Could you show us the IAM permissions you have allowed the cluster for S3?


#7

This is our IAM policy:

{
    "Version": "2012-10-17",
    "Statement": [
        {
            "Action": "s3:*",
            "Effect": "Allow",
            "Resource": [
                "arn:aws:s3:::elasticsearch-5-snapshots",
                "arn:aws:s3:::elasticsearch-5-snapshots/*",
                "arn:aws:s3:::elasticsearch-5-archive",
                "arn:aws:s3:::elasticsearch-5-archive/*"
            ]
        },
        {
            "Effect": "Allow",
            "Action": "EC2:Describe*",
            "Resource": "*"
        },
        {
            "Effect": "Allow",
            "Action": "cloudwatch:DeleteAlarms",
            "Resource": "*"
        },
        {
            "Effect": "Allow",
            "Action": "cloudwatch:PutMetricAlarm",
            "Resource": "*"
        }
    ]
}

(Mujtaba Hussain) #8

I highly recommend raising an AWS support issue as well via the console. !


#9

Hi!

I noticed that one particular node was mostly causing the snapshot failures.
Today I took the node out of the cluster, reinstalled ES 5.4.2 and rebooted the machine.
I started another snapshot and it was successful!

In case this happens again I will try just a reboot first to see if this already solves the issue.

Thanks for your help!

Kind Regards,
Bernhard


(Mujtaba Hussain) #10

This is my suspicion about what was happening.

AWS SDK's sign any requests that emerge from one resource to another, so the destination can ensure that the request is coming from one of the valid resources. One of the things they use to sign the request is the time at which the request was made. This is where this comes in:

taken from here.

So if you follow the setup of this document, hopefully you can atleast negate this issue.

This issue might also explain why it was happening only on one instance.

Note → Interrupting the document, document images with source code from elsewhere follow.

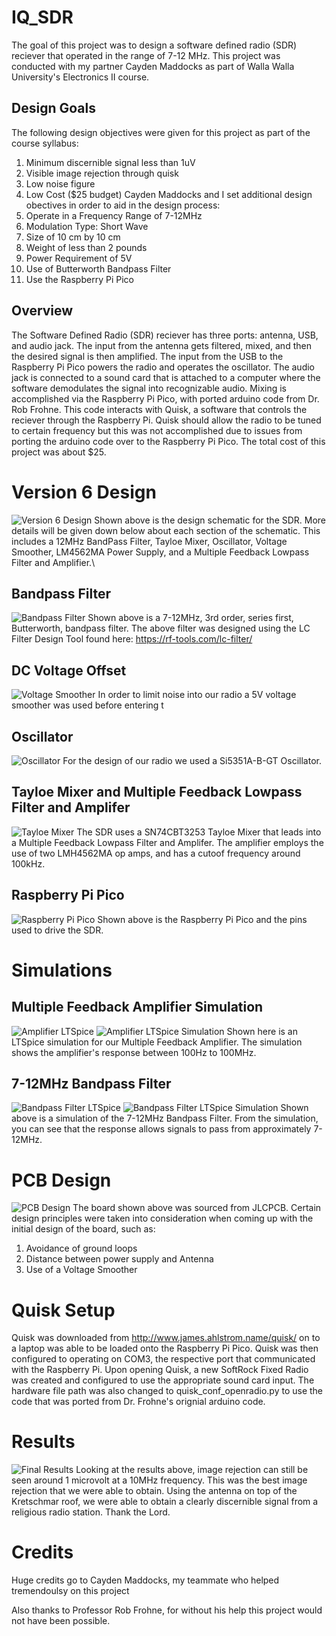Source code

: # IQ_SDR
The goal of this project was to design a software defined radio (SDR) reciever that operated in the range of 7-12 MHz. This project was conducted with my partner Cayden Maddocks as part of Walla Walla University's Electronics II course.
## Design Goals
The following design objectives were given for this project as part of the course syllabus:
1. Minimum discernible signal less than 1uV
2. Visible image rejection through quisk
3. Low noise figure
4. Low Cost ($25 budget)
Cayden Maddocks and I set additional design obectives in order to aid in the design process:
1. Operate in a Frequency Range of 7-12MHz
2. Modulation Type: Short Wave
3. Size of 10 cm by 10 cm
4. Weight of less than 2 pounds
5. Power Requirement of 5V
6. Use of Butterworth Bandpass Filter
7. Use the Raspberry Pi Pico
## Overview
The Software Defined Radio (SDR) reciever has three ports: antenna, USB, and audio jack. The input from the antenna gets filtered, mixed, and then the desired signal is then amplified. The input from the USB to the Raspberry Pi Pico powers the radio and operates the oscillator. The audio jack is connected to a sound card that is attached to a computer where the software demodulates the signal into recognizable audio. Mixing is accomplished via the Raspberry Pi Pico, with ported arduino code from Dr. Rob Frohne. This code interacts with Quisk, a software that controls the reciever through the Raspberry Pi. Quisk should allow the radio to be tuned to certain frequency but this was not accomplished due to issues from porting the arduino code over to the Raspberry Pi Pico. The total cost of this project was about $25.
# Version 6 Design
![Version 6 Design](/images/Schematics/SDRRecieverSchematic.png)
Shown above is the design schematic for the SDR. More details will be given down below about each section of the schematic. This includes a 12MHz BandPass Filter, Tayloe Mixer, Oscillator, Voltage Smoother, LM4562MA Power Supply, and a Multiple Feedback Lowpass Filter and Amplifier.\
## Bandpass Filter
![Bandpass Filter](/images/Schematics/SDR_BandPass_Filter.png)
Shown above is a 7-12MHz, 3rd order, series first, Butterworth, bandpass filter. The above filter was designed using the LC Filter Design Tool found here: https://rf-tools.com/lc-filter/
## DC Voltage Offset
![Voltage Smoother](/images/Schematics/SDR_Voltage_Smoother.png)
In order to limit noise into our radio a 5V voltage smoother was used before entering t
## Oscillator
![Oscillator](/images/Schematics/SDR_Oscillator.png)
For the design of our radio we used a Si5351A-B-GT Oscillator.
## Tayloe Mixer and Multiple Feedback Lowpass Filter and Amplifer
![Tayloe Mixer](/images/Schematics/SDR_TayloeMixer.png)
The SDR uses a SN74CBT3253 Tayloe Mixer that leads into a Multiple Feedback Lowpass Filter and Amplifer. The amplifier employs the use of two LMH4562MA op amps, and has a cutoof frequency around 100kHz.
## Raspberry Pi Pico
![Raspberry Pi Pico](/images/Schematics/SDR_Raspberry.png)
Shown above is the Raspberry Pi Pico and the pins used to drive the SDR.
# Simulations
## Multiple Feedback Amplifier Simulation
![Amplifier LTSpice](/images/Schematics/MultipleFeedbackAmplifier.png)
![Amplifier LTSpice Simulation](/images/Schematics/MultipleFeedbackAmplifierSimulation.png)
Shown here is an LTSpice simulation for our Multiple Feedback Amplifier. The simulation shows the amplifier's response between 100Hz to 100MHz.
## 7-12MHz Bandpass Filter
![Bandpass Filter LTSpice](/images/Schematics/BandPassFilterLTSpice.png)
![Bandpass Filter LTSpice Simulation](/images/Schematics/BandPassSimulations.png)
Shown above is a simulation of the 7-12MHz Bandpass Filter. From the simulation, you can see that the response allows signals to pass from approximately 7-12MHz.
# PCB Design
![PCB Design](/images/Schematics/PCB_Design.png)
The board shown above was sourced from JLCPCB. Certain design principles were taken into consideration when coming up with the initial design of the board, such as:
1. Avoidance of ground loops
2. Distance between power supply and Antenna
3. Use of a Voltage Smoother
# Quisk Setup
Quisk was downloaded from http://www.james.ahlstrom.name/quisk/ on to a laptop was able to be loaded onto the Raspberry Pi Pico. Quisk was then configured to operating on COM3, the respective port that communicated with the Raspberry Pi. Upon opening Quisk, a new SoftRock Fixed Radio was created and configured to use the appropriate sound card input. The hardware file path was also changed to quisk_conf_openradio.py to use the code that was ported from Dr. Frohne's orignial arduino code.
# Results
![Final Results](/images/Schematics/results.jpg)
Looking at the results above, image rejection can still be seen around 1 microvolt at a 10MHz frequency. This was the best image rejection that we were able to obtain. Using the antenna on top of the Kretschmar roof, we were able to obtain a clearly discernible signal from a religious radio station. Thank the Lord. 
# Credits
Huge credits go to Cayden Maddocks, my teammate who helped tremendoulsy on this project

Also thanks to Professor Rob Frohne, for without his help this project would not have been possible.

Again, this is my suspicion. If this issue re-emerges, try this first before rebooting and let us know. :slight_smile:

Best of luck.


#11

The issue appears again and I wanted to follow your advice, but the links in your last answer are returning a 404.


(Mujtaba Hussain) #12

Yeah! Those pages from AWS Support Docs seem to have disappeared. :frowning:

Google system clock drift AWS and you are on your way :slight_smile:


(system) #13

This topic was automatically closed 28 days after the last reply. New replies are no longer allowed.